• [Data extracts]:
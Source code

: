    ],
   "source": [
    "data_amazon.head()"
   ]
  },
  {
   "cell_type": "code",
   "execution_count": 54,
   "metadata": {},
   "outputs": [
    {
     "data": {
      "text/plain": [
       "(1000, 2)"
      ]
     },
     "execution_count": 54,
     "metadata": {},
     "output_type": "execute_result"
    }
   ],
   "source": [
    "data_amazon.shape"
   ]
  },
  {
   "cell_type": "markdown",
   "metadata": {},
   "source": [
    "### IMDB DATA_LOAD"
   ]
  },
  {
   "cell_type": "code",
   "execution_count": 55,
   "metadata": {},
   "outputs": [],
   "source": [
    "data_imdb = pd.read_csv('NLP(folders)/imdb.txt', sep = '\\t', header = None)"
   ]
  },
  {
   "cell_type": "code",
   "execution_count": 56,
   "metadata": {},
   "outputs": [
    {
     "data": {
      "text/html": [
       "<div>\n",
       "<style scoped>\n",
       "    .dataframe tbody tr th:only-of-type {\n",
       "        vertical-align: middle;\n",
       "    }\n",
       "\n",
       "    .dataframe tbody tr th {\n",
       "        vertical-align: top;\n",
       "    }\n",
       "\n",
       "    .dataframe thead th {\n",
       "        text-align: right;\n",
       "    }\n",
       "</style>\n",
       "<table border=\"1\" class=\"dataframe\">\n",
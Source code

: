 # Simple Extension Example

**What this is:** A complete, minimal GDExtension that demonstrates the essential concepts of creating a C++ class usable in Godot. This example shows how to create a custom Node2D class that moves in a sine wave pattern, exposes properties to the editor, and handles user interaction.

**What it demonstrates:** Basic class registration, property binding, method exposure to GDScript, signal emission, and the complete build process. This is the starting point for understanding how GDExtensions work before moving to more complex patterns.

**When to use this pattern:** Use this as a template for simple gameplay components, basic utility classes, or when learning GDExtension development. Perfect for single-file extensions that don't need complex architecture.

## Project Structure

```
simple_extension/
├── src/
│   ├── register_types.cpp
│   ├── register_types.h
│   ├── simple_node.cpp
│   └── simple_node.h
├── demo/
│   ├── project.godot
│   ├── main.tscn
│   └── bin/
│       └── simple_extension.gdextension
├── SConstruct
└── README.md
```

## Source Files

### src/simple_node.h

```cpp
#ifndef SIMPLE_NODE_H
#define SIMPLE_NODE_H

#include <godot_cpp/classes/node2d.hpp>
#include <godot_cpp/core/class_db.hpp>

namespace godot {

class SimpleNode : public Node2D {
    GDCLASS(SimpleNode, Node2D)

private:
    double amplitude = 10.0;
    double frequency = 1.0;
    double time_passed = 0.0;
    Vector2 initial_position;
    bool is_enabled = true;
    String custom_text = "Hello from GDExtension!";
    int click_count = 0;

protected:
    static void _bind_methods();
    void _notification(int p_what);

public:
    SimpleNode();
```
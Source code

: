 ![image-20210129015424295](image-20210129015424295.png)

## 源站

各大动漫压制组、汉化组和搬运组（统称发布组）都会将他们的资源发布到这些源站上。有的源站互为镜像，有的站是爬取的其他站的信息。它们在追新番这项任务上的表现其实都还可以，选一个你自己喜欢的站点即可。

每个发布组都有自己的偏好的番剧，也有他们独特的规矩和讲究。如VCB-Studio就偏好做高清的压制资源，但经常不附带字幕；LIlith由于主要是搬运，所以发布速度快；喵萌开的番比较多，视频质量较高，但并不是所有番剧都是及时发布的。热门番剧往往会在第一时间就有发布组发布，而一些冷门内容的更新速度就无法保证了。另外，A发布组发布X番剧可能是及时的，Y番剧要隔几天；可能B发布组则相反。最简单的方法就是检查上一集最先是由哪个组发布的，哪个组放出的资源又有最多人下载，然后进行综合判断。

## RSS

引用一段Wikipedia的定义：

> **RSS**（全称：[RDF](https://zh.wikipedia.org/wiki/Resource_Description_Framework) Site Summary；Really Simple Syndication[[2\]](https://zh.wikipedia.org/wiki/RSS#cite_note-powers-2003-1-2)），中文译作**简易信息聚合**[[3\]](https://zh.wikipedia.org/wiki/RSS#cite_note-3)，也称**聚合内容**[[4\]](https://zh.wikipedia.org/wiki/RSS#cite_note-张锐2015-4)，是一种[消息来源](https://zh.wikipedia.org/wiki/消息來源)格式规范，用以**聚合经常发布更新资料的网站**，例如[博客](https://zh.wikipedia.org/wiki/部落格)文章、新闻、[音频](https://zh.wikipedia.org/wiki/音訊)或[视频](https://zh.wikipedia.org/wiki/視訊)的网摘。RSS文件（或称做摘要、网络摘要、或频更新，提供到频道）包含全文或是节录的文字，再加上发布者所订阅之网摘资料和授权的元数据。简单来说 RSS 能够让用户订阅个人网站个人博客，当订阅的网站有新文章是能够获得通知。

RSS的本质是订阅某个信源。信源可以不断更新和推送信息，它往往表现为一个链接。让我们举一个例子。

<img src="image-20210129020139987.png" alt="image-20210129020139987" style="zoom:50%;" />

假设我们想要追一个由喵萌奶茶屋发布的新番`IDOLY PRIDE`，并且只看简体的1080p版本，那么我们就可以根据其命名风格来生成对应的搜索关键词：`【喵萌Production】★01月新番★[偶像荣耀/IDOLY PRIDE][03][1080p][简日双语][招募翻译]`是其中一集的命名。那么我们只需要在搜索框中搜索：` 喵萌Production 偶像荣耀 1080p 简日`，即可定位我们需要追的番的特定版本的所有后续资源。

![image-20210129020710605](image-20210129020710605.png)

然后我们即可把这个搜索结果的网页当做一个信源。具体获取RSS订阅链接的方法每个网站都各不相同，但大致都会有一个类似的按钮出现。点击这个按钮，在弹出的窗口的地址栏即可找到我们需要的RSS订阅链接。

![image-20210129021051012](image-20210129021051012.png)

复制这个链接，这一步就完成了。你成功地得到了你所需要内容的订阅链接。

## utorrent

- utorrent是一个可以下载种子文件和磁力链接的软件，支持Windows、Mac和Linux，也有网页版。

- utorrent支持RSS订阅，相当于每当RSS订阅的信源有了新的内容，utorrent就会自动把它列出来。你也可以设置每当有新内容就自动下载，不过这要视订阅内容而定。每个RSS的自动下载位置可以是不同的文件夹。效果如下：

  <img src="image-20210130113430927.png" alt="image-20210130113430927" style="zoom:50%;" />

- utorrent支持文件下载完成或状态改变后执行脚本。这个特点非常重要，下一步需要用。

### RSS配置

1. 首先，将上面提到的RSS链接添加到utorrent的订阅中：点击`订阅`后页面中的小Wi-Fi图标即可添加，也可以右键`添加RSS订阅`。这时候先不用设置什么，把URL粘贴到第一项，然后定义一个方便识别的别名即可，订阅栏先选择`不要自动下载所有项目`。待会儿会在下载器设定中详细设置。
==
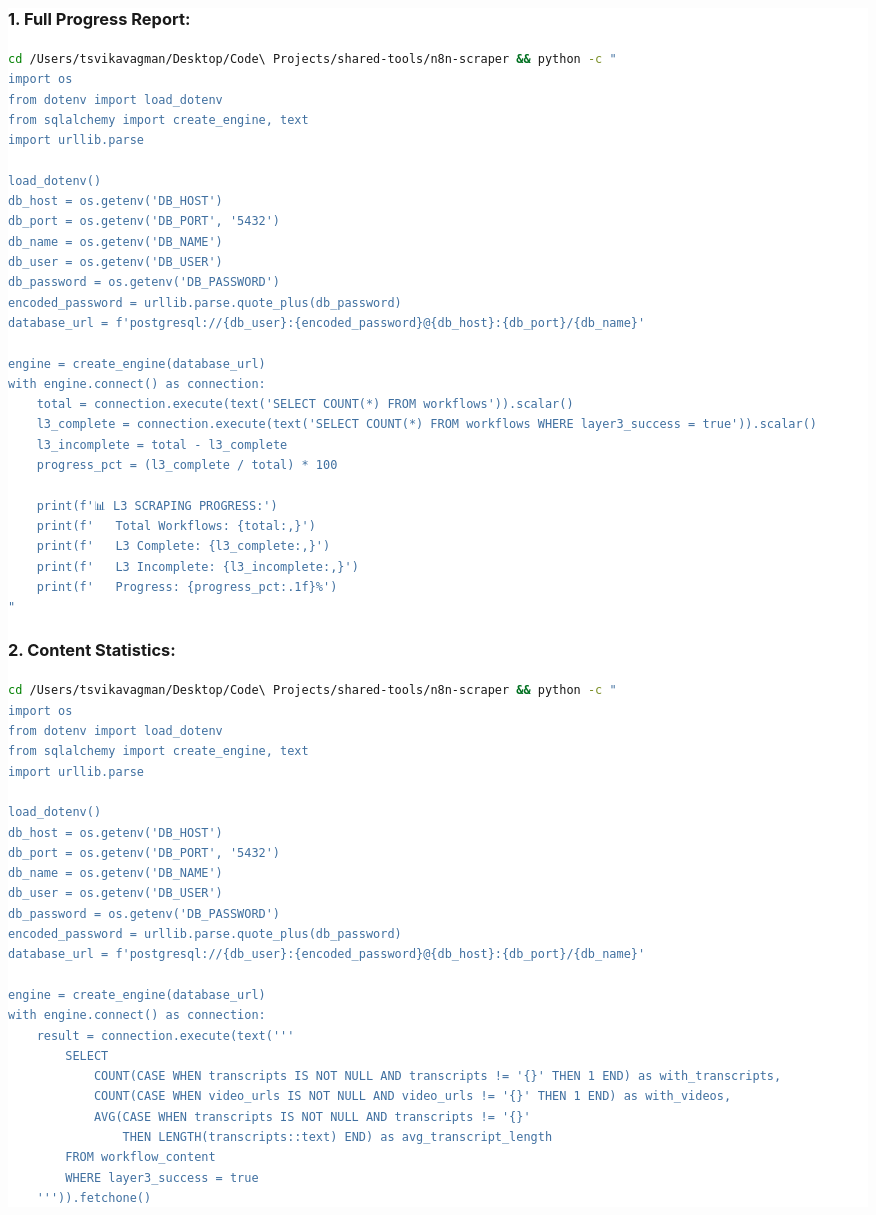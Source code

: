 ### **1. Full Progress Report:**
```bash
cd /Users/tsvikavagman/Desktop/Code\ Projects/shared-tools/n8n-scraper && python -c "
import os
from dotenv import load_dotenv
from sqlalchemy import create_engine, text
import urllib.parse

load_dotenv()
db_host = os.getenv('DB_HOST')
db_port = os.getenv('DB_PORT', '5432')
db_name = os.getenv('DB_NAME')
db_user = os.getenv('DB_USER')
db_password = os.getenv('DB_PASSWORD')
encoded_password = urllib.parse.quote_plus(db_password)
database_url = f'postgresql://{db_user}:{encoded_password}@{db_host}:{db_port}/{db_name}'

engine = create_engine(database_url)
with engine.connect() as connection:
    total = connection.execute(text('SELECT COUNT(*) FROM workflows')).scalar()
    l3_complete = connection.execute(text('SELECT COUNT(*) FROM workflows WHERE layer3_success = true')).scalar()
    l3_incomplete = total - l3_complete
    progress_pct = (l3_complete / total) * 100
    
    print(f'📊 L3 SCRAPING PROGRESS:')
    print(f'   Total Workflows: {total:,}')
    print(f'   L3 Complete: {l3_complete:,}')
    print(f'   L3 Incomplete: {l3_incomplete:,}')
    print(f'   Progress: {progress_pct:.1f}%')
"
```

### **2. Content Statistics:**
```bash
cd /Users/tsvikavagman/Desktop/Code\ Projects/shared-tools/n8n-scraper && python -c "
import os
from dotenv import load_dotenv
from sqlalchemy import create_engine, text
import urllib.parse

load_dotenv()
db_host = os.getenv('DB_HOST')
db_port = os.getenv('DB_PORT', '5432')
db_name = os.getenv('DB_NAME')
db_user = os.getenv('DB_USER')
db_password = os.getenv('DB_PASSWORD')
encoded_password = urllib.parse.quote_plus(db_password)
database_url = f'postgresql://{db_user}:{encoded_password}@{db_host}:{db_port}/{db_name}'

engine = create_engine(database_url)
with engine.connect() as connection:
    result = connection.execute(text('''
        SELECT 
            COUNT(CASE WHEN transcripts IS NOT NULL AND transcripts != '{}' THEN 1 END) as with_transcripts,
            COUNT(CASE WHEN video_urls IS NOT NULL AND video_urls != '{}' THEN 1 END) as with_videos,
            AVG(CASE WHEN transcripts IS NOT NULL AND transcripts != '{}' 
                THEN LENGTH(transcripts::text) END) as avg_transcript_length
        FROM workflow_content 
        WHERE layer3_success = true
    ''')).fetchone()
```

• [Task instructions]: Select and copy every line of the material that holds the string "tbody".

• [Exercise answer]:
       "    .dataframe tbody tr th:only-of-type {\n",
       "    .dataframe tbody tr th {\n",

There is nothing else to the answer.